A metodologia deste último projeto, que já conseguiu erradicar a doença entre as mulheres xinguanas e apresenta bons resultados no território Yanomami em Roraima, motivou o Departamento de Mulheres Indígenas do Rio Negro a solicitar à Secretaria de Saúde Indígena recursos para expandir o projeto a São Gabriel da Cachoeira, Santa Isabel do Rio Negro e Barcelos, contemplando as 23 etnias da região.
Como prioridade, as representantes indígenas enfatizam durante as articulações em Brasília o fortalecimento dos fluxos de biópsia uterina no atendimento à saúde indígena, garantindo a liberação ágil dos resultados, sobretudo nos casos encaminhados via Casas de Apoio à Saúde Indígena (Casai).

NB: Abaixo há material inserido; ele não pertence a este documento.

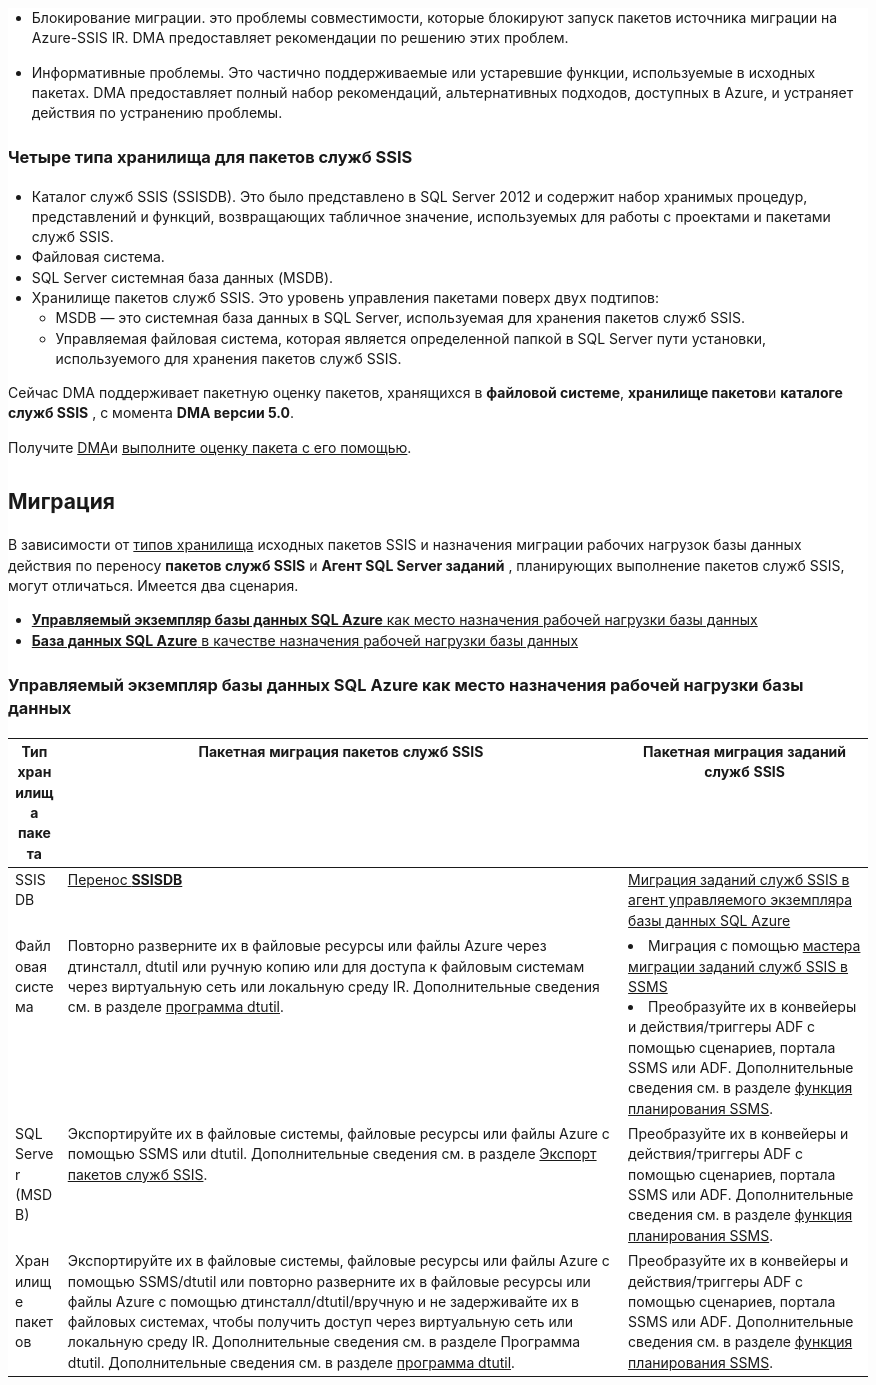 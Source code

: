 - Блокирование миграции. это проблемы совместимости, которые блокируют запуск пакетов источника миграции на Azure-SSIS IR. DMA предоставляет рекомендации по решению этих проблем.

- Информативные проблемы. Это частично поддерживаемые или устаревшие функции, используемые в исходных пакетах. DMA предоставляет полный набор рекомендаций, альтернативных подходов, доступных в Azure, и устраняет действия по устранению проблемы.

### <a name="four-storage-types-for-ssis-packages"></a>Четыре типа хранилища для пакетов служб SSIS

- Каталог служб SSIS (SSISDB). Это было представлено в SQL Server 2012 и содержит набор хранимых процедур, представлений и функций, возвращающих табличное значение, используемых для работы с проектами и пакетами служб SSIS.
- Файловая система.
- SQL Server системная база данных (MSDB).
- Хранилище пакетов служб SSIS. Это уровень управления пакетами поверх двух подтипов:
  - MSDB — это системная база данных в SQL Server, используемая для хранения пакетов служб SSIS.
  - Управляемая файловая система, которая является определенной папкой в SQL Server пути установки, используемого для хранения пакетов служб SSIS.

Сейчас DMA поддерживает пакетную оценку пакетов, хранящихся в **файловой системе**, **хранилище пакетов**и **каталоге служб SSIS** , с момента **DMA версии 5.0**.

Получите [DMA](https://docs.microsoft.com/sql/dma/dma-overview)и [выполните оценку пакета с его помощью](https://docs.microsoft.com/sql/dma/dma-assess-ssis).

## <a name="migration"></a>Миграция

В зависимости от [типов хранилища](#four-storage-types-for-ssis-packages) исходных пакетов SSIS и назначения миграции рабочих нагрузок базы данных действия по переносу **пакетов служб SSIS** и **Агент SQL Server заданий** , планирующих выполнение пакетов служб SSIS, могут отличаться. Имеется два сценария.

- [**Управляемый экземпляр базы данных SQL Azure** как место назначения рабочей нагрузки базы данных](#azure-sql-database-managed-instance-as-database-workload-destination)
- [**База данных SQL Azure** в качестве назначения рабочей нагрузки базы данных](#azure-sql-database-as-database-workload-destination)

### <a name="azure-sql-database-managed-instance-as-database-workload-destination"></a>**Управляемый экземпляр базы данных SQL Azure** как место назначения рабочей нагрузки базы данных

| **Тип хранилища пакета** |Пакетная миграция пакетов служб SSIS|Пакетная миграция заданий служб SSIS|
|-|-|-|
|SSISDB|[Перенос **SSISDB**](scenario-ssis-migration-ssisdb-mi.md)|[Миграция заданий служб SSIS в агент управляемого экземпляра базы данных SQL Azure](scenario-ssis-migration-ssisdb-mi.md#ssis-jobs-to-azure-sql-database-managed-instance-agent)|
|Файловая система|Повторно разверните их в файловые ресурсы или файлы Azure через дтинсталл, dtutil или ручную копию или для доступа к файловым системам через виртуальную сеть или локальную среду IR. Дополнительные сведения см. в разделе [программа dtutil](https://docs.microsoft.com/sql/integration-services/dtutil-utility).|<li> Миграция с помощью [мастера миграции заданий служб SSIS в SSMS](how-to-migrate-ssis-job-ssms.md) <li>Преобразуйте их в конвейеры и действия/триггеры ADF с помощью сценариев, портала SSMS или ADF. Дополнительные сведения см. в разделе [функция планирования SSMS](https://docs.microsoft.com/sql/integration-services/lift-shift/ssis-azure-schedule-packages-ssms).|
|SQL Server (MSDB)|Экспортируйте их в файловые системы, файловые ресурсы или файлы Azure с помощью SSMS или dtutil. Дополнительные сведения см. в разделе [Экспорт пакетов служб SSIS](https://docs.microsoft.com/sql/integration-services/import-and-export-packages-ssis-service).|Преобразуйте их в конвейеры и действия/триггеры ADF с помощью сценариев, портала SSMS или ADF. Дополнительные сведения см. в разделе [функция планирования SSMS](https://docs.microsoft.com/sql/integration-services/lift-shift/ssis-azure-schedule-packages-ssms).|
|Хранилище пакетов|Экспортируйте их в файловые системы, файловые ресурсы или файлы Azure с помощью SSMS/dtutil или повторно разверните их в файловые ресурсы или файлы Azure с помощью дтинсталл/dtutil/вручную и не задерживайте их в файловых системах, чтобы получить доступ через виртуальную сеть или локальную среду IR. Дополнительные сведения см. в разделе Программа dtutil. Дополнительные сведения см. в разделе [программа dtutil](https://docs.microsoft.com/sql/integration-services/dtutil-utility).|Преобразуйте их в конвейеры и действия/триггеры ADF с помощью сценариев, портала SSMS или ADF. Дополнительные сведения см. в разделе [функция планирования SSMS](https://docs.microsoft.com/sql/integration-services/lift-shift/ssis-azure-schedule-packages-ssms).|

Outras recomendações incluem priorizar o acesso das mulheres indígenas — especialmente em casos oncológicos — aos serviços de referência e contrarreferência do Sistema Único de Saúde (SUS), considerando barreiras territoriais, logísticas e culturais.
Também apontam para a garantia de que o atendimento e acompanhamento de casos de câncer de colo de útero sejam feitos por equipe multidisciplinar, com nutricionista, psicóloga e conhecedora tradicional.
Além disso, recomendam a oferta de ações itinerantes periódicas de ginecologia, colposcopia, biópsia, contracepção e planejamento reprodutivo, evitando deslocamentos desnecessários, a contratação de médicas mulheres para atendimento ginecológico em terras indígenas e a produção e disseminação de informações nas línguas indígenas sobre prevenção e cuidados relacionados à saúde sexual e reprodutiva.
Rionegrinas em marcha
Para além dos trabalhos de incidência política, as rionegrinas participaram da programação da IV Marcha de Mulheres Indígenas, tendo destaque na mesa do Júri Ancestral, com leitura das denúncias contra as violências sofridas pelas mulheres rionegrinas. Também marcaram presença na mesa internacional “Planos de Vida: territórios seguros para a vida das mulheres indígenas e experiências sobre instrumentos de salvaguarda na perspectiva das mulheres indígenas”, na qual Cleocimara Reis apresentou os trabalhos do departamento no enfrentamento às violências, que resultaram na publicação do livreto Cuidados e prevenção no enfrentamento à violência contra mulheres no Rio Negro.
Por esse trabalho, que envolve formações, produção de livretos e participação na Convenção sobre a Eliminação de Todas as Formas de Discriminação contra as Mulheres (CEDAW), o Dmirn foi um dos grupos de mulheres indígenas homenageados na sessão solene que aconteceu no Plenário da Câmara em reconhecimento aos trabalhos no enfrentamento às violências contra mulheres indígenas.